*Assigned task*: Skip the pictures. Set down, word for word, the lines from the start of the material up to and including the line with "Dove e come".

*Data for review*:
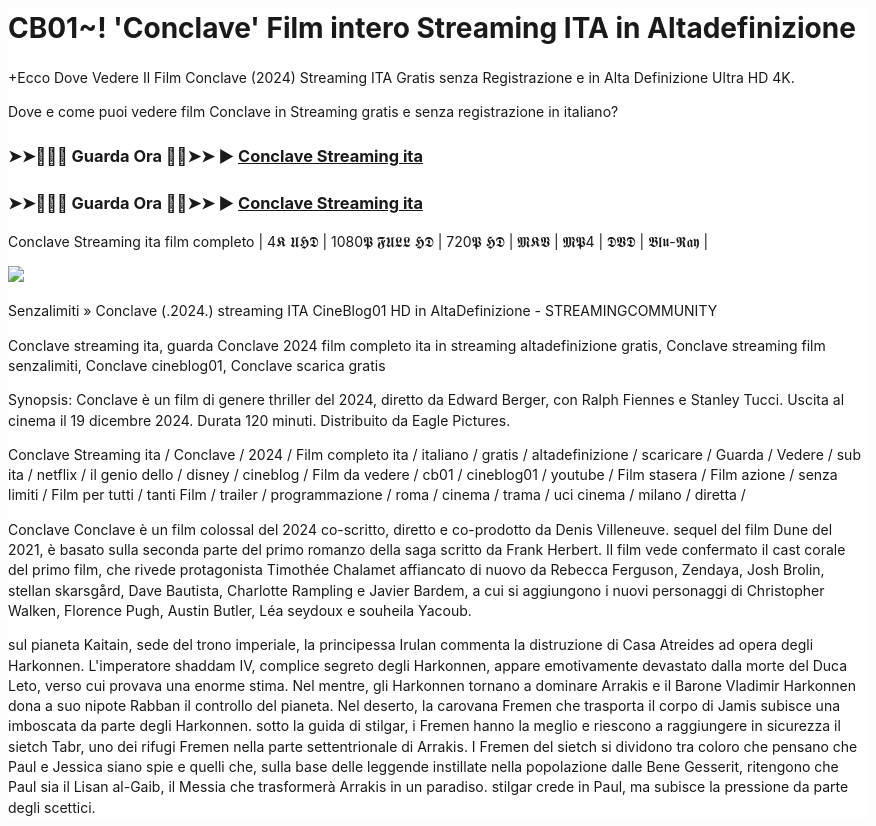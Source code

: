 # CB01~! 'Conclave' Film intero Streaming ITA in Altadefinizione

+Ecco Dove Vedere Il Film Conclave (2024) Streaming ITA Gratis senza Registrazione e in Alta Definizione Ultra HD 4K.

Dove e come puoi vedere film Conclave in Streaming gratis e senza registrazione in italiano?

### ➤➤🔴✅📱 Guarda Ora 🔴✅➤➤ ► [Conclave Streaming ita](https://t.co/RqnfoCi53k)

### ➤➤🔴✅📱 Guarda Ora 🔴✅➤➤ ► [Conclave Streaming ita](https://t.co/RqnfoCi53k)

Conclave Streaming ita film completo
| 4𝕶 𝖀𝕳𝕯 | 1080𝕻 𝕱𝖀𝕷𝕷 𝕳𝕯 | 720𝕻 𝕳𝕯 | 𝕸𝕶𝖁 | 𝕸𝕻4 | 𝕯𝖁𝕯 | 𝕭𝖑𝖚-𝕽𝖆𝖞 |

<p dir="auto"><a href="https://t.co/RqnfoCi53k" title="PLAYNOW" rel="nofollow"><img src="https://i.imgur.com/jhNGoEt.gif" style="max-width: 100%;"></a></p>

Senzalimiti » Conclave (.2024.) streaming ITA CineBlog01 HD in AltaDefinizione - STREAMINGCOMMUNITY

Conclave streaming ita, guarda Conclave 2024 film completo ita in streaming altadefinizione gratis, Conclave streaming film senzalimiti, Conclave cineblog01, Conclave scarica gratis

Synopsis: Conclave è un film di genere thriller del 2024, diretto da Edward Berger, con Ralph Fiennes e Stanley Tucci. Uscita al cinema il 19 dicembre 2024. Durata 120 minuti. Distribuito da Eagle Pictures.

Conclave Streaming ita / Conclave / 2024 / Film completo ita / italiano / gratis / altadefinizione / scaricare / Guarda / Vedere / sub ita / netflix / il genio dello / disney / cineblog / Film da vedere / cb01 / cineblog01 / youtube / Film stasera / Film azione / senza limiti / Film per tutti / tanti Film / trailer / programmazione / roma / cinema / trama / uci cinema / milano / diretta /

Conclave Conclave è un film colossal del 2024 co-scritto, diretto e co-prodotto da Denis Villeneuve. sequel del film Dune del 2021, è basato sulla seconda parte del primo romanzo della saga scritto da Frank Herbert. Il film vede confermato il cast corale del primo film, che rivede protagonista Timothée Chalamet affiancato di nuovo da Rebecca Ferguson, Zendaya, Josh Brolin, stellan skarsgård, Dave Bautista, Charlotte Rampling e Javier Bardem, a cui si aggiungono i nuovi personaggi di Christopher Walken, Florence Pugh, Austin Butler, Léa seydoux e souheila Yacoub.

sul pianeta Kaitain, sede del trono imperiale, la principessa Irulan commenta la distruzione di Casa Atreides ad opera degli Harkonnen. L'imperatore shaddam IV, complice segreto degli Harkonnen, appare emotivamente devastato dalla morte del Duca Leto, verso cui provava una enorme stima. Nel mentre, gli Harkonnen tornano a dominare Arrakis e il Barone Vladimir Harkonnen dona a suo nipote Rabban il controllo del pianeta. Nel deserto, la carovana Fremen che trasporta il corpo di Jamis subisce una imboscata da parte degli Harkonnen. sotto la guida di stilgar, i Fremen hanno la meglio e riescono a raggiungere in sicurezza il sietch Tabr, uno dei rifugi Fremen nella parte settentrionale di Arrakis. I Fremen del sietch si dividono tra coloro che pensano che Paul e Jessica siano spie e quelli che, sulla base delle leggende instillate nella popolazione dalle Bene Gesserit, ritengono che Paul sia il Lisan al-Gaib, il Messia che trasformerà Arrakis in un paradiso. stilgar crede in Paul, ma subisce la pressione da parte degli scettici.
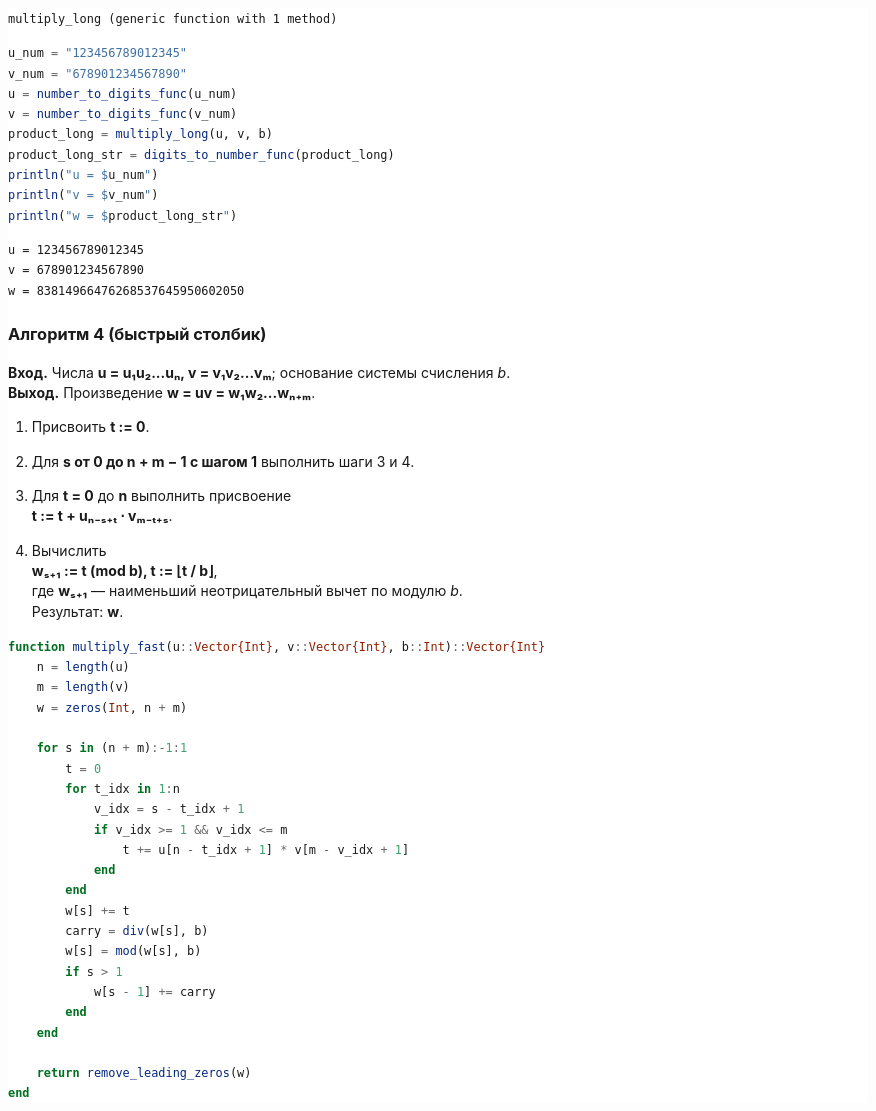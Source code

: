 
    multiply_long (generic function with 1 method)



```julia
u_num = "123456789012345"
v_num = "678901234567890"
u = number_to_digits_func(u_num)
v = number_to_digits_func(v_num)
product_long = multiply_long(u, v, b)
product_long_str = digits_to_number_func(product_long)
println("u = $u_num")
println("v = $v_num")
println("w = $product_long_str")
```

    u = 123456789012345
    v = 678901234567890
    w = 83814966476268537645950602050
    

### Алгоритм 4 (быстрый столбик)

**Вход.** Числа **u = u₁u₂...uₙ, v = v₁v₂...vₘ**; основание системы счисления *b*.  
**Выход.** Произведение **w = uv = w₁w₂...wₙ₊ₘ**.

1. Присвоить **t := 0**.

2. Для **s от 0 до n + m − 1 с шагом 1** выполнить шаги 3 и 4.

3. Для **t = 0** до **n** выполнить присвоение  
   **t := t + uₙ₋ₛ₊ₜ ⋅ vₘ₋ₜ₊ₛ**.

4. Вычислить  
   **wₛ₊₁ := t (mod b), t := ⌊t / b⌋**,  
   где **wₛ₊₁** — наименьший неотрицательный вычет по модулю *b*.  
   Результат: **w**.


```julia
function multiply_fast(u::Vector{Int}, v::Vector{Int}, b::Int)::Vector{Int}
    n = length(u)
    m = length(v)
    w = zeros(Int, n + m)

    for s in (n + m):-1:1
        t = 0
        for t_idx in 1:n
            v_idx = s - t_idx + 1
            if v_idx >= 1 && v_idx <= m
                t += u[n - t_idx + 1] * v[m - v_idx + 1]
            end
        end
        w[s] += t
        carry = div(w[s], b)
        w[s] = mod(w[s], b)
        if s > 1
            w[s - 1] += carry
        end
    end

    return remove_leading_zeros(w)
end
```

*Response to this exercise*:
Source code

: # CB01~! 'Conclave' Film intero Streaming ITA in Altadefinizione

+Ecco Dove Vedere Il Film Conclave (2024) Streaming ITA Gratis senza Registrazione e in Alta Definizione Ultra HD 4K.

Dove e come puoi vedere film Conclave in Streaming gratis e senza registrazione in italiano?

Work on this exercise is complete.